**Goal of the exercise:** Show the lines below that contain the string "fills".

Top of Dataset entries

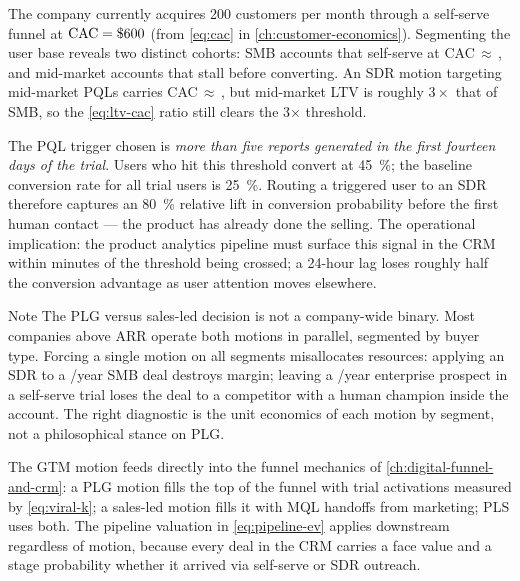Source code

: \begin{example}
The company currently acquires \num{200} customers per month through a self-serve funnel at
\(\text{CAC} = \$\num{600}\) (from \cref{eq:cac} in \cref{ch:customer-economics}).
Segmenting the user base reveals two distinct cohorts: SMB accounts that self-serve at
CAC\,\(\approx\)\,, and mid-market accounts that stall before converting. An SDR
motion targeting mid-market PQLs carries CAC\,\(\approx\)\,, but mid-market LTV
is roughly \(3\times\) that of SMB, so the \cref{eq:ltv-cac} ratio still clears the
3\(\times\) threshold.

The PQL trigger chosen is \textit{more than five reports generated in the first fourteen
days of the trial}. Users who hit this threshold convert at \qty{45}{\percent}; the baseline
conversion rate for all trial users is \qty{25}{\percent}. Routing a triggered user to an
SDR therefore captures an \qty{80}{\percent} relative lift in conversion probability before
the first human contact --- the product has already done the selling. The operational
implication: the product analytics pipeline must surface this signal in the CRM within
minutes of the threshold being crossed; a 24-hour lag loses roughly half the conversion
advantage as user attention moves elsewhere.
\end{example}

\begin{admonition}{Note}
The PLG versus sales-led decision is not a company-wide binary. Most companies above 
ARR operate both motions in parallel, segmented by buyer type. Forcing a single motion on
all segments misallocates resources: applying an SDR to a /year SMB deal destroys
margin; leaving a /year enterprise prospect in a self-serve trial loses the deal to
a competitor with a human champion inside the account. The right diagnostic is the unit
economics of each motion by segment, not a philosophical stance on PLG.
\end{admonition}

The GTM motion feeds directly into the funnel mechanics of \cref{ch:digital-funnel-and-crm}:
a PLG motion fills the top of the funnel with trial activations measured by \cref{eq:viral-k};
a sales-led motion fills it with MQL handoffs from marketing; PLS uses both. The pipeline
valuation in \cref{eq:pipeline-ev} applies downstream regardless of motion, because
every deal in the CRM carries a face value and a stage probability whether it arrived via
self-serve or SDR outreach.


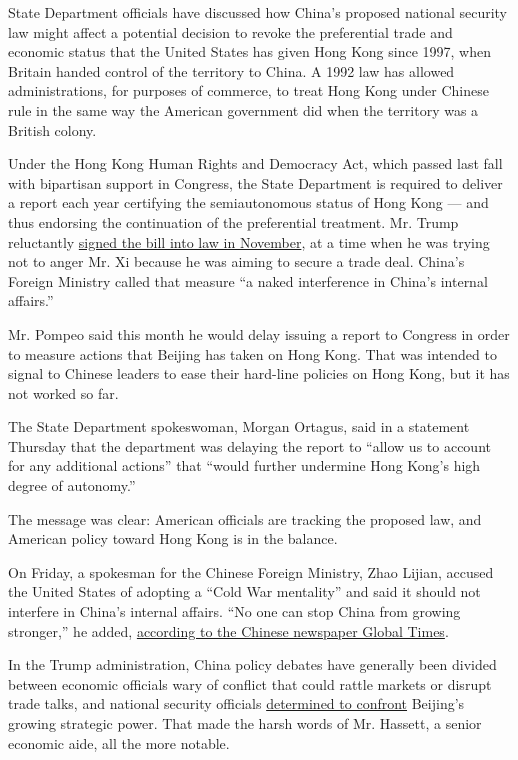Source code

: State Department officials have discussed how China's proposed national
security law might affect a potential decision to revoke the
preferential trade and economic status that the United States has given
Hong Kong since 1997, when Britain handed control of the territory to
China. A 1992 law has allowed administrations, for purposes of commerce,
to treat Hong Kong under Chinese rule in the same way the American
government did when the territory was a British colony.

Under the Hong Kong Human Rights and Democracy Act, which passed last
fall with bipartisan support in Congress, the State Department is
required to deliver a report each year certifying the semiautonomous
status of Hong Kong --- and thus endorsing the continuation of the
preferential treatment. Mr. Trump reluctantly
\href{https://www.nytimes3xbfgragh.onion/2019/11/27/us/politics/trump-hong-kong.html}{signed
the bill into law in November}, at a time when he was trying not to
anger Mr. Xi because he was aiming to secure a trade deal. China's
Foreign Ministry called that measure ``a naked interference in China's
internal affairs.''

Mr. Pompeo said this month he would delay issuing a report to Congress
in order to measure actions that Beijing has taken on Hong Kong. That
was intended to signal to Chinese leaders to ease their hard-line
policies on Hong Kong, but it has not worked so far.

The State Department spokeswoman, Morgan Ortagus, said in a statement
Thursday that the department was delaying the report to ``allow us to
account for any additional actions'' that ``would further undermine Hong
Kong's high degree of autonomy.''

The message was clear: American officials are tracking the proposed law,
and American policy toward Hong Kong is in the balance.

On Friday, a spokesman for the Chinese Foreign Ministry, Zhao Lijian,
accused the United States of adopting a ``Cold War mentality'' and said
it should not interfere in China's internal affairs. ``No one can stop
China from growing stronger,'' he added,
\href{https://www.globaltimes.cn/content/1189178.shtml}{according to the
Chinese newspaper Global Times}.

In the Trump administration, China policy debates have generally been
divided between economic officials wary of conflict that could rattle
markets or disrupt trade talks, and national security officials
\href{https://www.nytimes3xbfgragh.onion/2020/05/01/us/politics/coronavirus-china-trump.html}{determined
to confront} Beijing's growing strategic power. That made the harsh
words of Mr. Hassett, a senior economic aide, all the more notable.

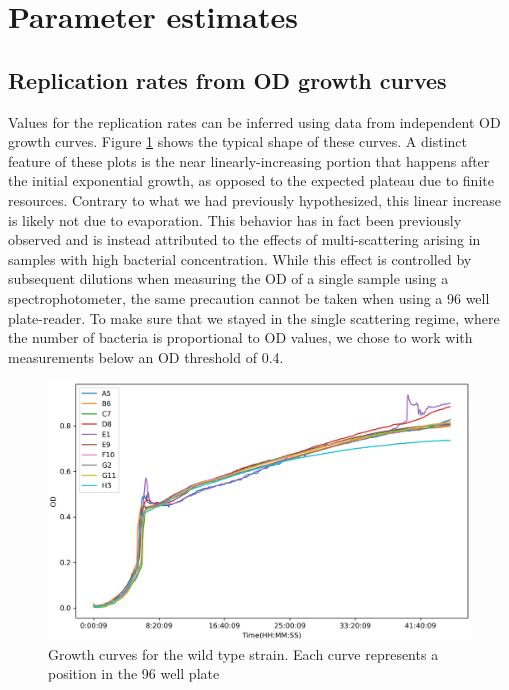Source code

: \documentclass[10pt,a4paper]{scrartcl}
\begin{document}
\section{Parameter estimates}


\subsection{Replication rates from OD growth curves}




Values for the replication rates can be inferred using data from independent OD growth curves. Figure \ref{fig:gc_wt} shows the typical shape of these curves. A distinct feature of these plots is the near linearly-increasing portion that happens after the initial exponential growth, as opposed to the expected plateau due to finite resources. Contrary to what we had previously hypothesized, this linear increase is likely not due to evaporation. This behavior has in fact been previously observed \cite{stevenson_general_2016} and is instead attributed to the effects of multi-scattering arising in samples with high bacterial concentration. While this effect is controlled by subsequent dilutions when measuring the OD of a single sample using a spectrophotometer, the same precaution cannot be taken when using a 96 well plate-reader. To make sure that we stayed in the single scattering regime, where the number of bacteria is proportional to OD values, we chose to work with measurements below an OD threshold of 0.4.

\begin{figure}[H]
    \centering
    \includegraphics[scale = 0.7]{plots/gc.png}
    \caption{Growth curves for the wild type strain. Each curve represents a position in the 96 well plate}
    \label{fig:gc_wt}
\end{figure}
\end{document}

Bottom of Dataset entries
Top of Dataset entries

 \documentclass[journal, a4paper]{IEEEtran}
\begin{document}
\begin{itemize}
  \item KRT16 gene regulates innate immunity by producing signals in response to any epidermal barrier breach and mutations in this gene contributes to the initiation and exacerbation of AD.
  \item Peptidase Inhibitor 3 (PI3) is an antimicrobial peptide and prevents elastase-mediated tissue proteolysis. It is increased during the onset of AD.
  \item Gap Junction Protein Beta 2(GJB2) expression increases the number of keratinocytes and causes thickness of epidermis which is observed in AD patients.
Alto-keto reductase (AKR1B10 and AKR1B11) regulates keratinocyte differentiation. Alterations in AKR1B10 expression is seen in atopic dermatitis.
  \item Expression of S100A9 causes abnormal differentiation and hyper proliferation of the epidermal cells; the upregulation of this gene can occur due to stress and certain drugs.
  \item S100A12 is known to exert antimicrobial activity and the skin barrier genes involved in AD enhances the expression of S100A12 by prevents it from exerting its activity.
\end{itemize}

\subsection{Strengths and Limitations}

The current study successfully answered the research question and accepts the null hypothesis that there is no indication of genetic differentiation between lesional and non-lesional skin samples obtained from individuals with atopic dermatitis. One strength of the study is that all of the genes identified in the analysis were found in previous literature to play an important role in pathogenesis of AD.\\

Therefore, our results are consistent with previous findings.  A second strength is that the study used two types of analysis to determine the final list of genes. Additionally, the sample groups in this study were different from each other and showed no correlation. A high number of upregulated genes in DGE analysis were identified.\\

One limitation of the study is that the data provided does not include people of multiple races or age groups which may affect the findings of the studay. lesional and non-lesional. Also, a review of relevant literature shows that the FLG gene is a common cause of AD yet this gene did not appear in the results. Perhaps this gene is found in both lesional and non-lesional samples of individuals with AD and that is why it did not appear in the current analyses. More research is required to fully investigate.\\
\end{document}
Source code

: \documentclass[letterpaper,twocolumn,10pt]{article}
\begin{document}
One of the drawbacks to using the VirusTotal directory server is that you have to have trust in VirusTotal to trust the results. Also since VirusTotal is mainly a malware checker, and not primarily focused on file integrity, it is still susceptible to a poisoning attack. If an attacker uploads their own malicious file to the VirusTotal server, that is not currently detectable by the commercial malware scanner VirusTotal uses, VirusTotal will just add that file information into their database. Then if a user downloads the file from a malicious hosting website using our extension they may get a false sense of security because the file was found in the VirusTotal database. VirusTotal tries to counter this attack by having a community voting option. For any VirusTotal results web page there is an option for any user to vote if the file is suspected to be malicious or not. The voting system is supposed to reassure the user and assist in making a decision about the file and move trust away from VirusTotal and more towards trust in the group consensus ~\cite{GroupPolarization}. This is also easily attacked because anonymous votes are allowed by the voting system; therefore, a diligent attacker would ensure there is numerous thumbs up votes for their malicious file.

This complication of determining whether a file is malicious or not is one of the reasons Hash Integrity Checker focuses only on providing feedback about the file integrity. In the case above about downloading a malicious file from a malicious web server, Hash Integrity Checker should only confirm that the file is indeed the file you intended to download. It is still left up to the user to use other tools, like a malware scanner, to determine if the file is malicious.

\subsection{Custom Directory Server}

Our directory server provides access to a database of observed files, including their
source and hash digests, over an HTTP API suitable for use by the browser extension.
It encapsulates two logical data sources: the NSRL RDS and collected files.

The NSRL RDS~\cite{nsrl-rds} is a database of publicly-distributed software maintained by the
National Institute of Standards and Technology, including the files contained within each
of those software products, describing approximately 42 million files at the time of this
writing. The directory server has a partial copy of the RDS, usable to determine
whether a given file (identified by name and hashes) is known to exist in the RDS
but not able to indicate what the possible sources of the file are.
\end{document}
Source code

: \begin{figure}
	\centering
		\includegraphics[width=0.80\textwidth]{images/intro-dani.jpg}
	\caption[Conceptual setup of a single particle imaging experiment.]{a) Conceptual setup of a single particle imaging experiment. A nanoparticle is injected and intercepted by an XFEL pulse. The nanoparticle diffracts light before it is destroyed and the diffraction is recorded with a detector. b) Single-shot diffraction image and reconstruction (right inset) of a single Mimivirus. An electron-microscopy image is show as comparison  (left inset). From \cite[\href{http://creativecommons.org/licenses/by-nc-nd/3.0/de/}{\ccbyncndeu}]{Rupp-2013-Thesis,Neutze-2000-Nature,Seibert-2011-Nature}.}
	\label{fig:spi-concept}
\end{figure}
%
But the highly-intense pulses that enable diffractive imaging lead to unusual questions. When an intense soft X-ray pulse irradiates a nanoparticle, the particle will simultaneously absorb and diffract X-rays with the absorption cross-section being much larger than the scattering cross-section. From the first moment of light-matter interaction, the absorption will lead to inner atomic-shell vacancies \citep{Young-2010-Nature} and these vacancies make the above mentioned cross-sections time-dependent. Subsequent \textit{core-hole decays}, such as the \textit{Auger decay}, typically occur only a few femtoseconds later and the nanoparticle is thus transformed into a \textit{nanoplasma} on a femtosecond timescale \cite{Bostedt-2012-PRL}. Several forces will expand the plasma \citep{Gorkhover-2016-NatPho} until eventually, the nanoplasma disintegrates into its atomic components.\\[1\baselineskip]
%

Bottom of Dataset entries

**Final answer:**
a PLG motion fills the top of the funnel with trial activations measured by \cref{eq:viral-k};
a sales-led motion fills it with MQL handoffs from marketing; PLS uses both. The pipeline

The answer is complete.